→ Material provided
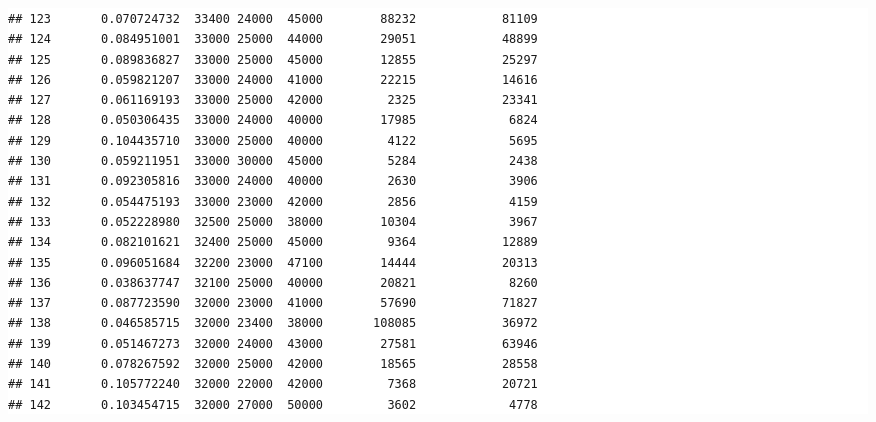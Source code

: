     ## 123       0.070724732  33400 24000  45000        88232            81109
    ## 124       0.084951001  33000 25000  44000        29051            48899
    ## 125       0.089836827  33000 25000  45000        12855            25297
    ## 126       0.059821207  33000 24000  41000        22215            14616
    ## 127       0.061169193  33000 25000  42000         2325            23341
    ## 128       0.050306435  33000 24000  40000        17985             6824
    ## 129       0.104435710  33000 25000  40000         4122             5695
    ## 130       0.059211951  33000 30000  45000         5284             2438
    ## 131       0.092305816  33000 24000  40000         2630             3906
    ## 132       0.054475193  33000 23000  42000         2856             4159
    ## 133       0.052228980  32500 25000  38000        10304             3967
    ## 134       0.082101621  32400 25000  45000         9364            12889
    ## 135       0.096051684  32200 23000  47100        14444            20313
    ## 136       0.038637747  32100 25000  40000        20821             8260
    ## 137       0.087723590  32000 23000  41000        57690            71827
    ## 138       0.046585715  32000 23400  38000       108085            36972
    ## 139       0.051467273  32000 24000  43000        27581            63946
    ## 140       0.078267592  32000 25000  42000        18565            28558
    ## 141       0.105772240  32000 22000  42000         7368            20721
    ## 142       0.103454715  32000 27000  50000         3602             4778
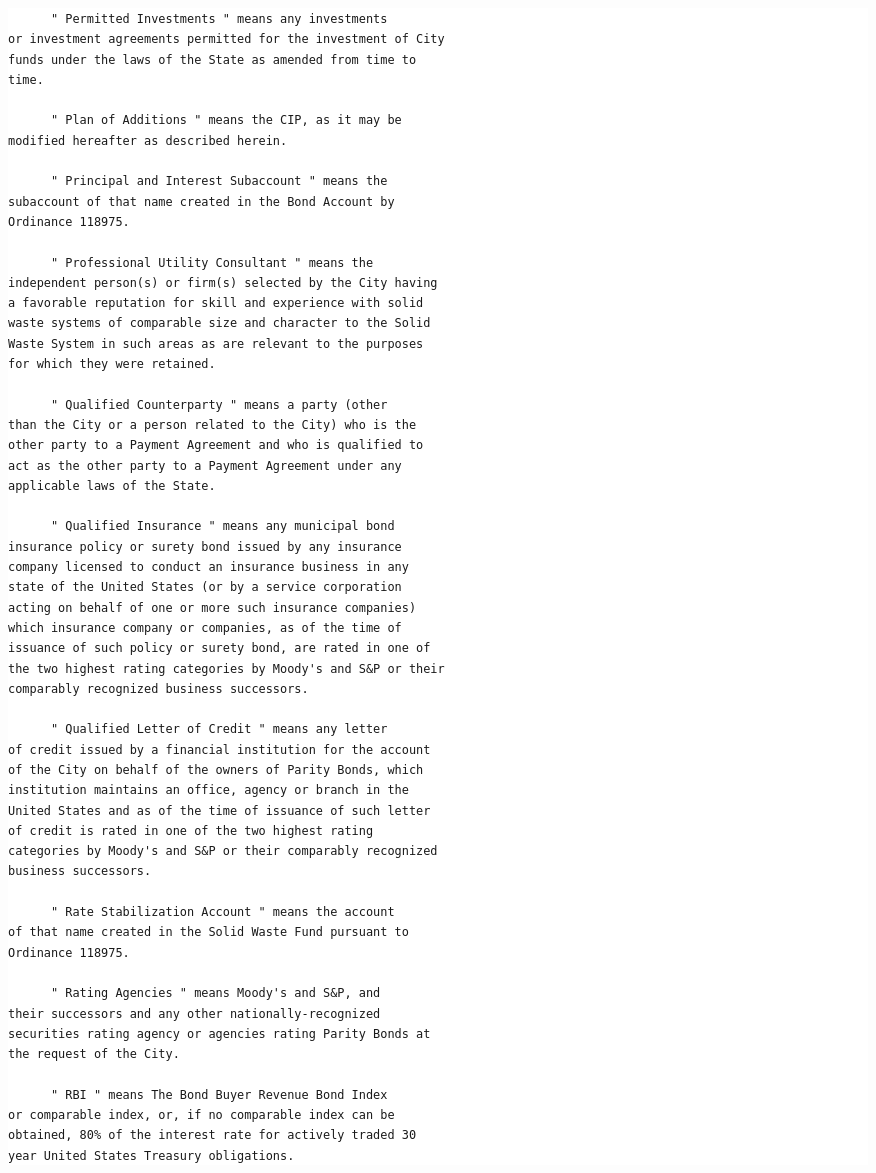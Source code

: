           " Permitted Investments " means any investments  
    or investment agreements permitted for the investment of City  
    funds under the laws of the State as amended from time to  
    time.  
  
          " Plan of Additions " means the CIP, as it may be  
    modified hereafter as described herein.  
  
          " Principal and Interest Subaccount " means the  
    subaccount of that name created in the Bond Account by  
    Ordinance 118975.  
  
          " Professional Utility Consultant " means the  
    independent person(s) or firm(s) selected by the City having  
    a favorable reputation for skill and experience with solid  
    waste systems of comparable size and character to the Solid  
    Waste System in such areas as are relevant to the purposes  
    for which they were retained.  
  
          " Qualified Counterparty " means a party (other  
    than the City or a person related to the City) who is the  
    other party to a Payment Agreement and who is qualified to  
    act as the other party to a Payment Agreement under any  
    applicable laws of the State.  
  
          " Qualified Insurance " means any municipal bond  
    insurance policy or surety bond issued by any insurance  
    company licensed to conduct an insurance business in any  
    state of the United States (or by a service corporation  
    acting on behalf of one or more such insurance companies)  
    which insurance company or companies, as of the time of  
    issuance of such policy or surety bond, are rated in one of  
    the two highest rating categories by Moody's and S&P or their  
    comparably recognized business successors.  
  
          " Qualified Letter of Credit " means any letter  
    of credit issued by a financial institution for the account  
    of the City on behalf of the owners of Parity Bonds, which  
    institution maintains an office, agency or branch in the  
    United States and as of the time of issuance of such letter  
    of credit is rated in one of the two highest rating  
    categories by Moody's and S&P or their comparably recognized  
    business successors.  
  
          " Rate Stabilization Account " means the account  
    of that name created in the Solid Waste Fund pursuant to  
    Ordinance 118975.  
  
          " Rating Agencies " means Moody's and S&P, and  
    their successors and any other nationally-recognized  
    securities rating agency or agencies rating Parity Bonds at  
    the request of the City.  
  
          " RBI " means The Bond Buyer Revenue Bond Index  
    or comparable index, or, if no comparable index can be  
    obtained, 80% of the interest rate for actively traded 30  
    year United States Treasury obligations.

→ Work to be completed
Please copy, exactly as written, every line in the listing above from the line with "Principal and Interest" up to and including the line with "company licensed to".

→ Output of the exercise
          " Principal and Interest Subaccount " means the  
    subaccount of that name created in the Bond Account by  
    Ordinance 118975.  
  
          " Professional Utility Consultant " means the  
    independent person(s) or firm(s) selected by the City having  
    a favorable reputation for skill and experience with solid  
    waste systems of comparable size and character to the Solid  
    Waste System in such areas as are relevant to the purposes  
    for which they were retained.  
  
          " Qualified Counterparty " means a party (other  
    than the City or a person related to the City) who is the  
    other party to a Payment Agreement and who is qualified to  
    act as the other party to a Payment Agreement under any  
    applicable laws of the State.  
  
          " Qualified Insurance " means any municipal bond  
    insurance policy or surety bond issued by any insurance  
    company licensed to conduct an insurance business in any  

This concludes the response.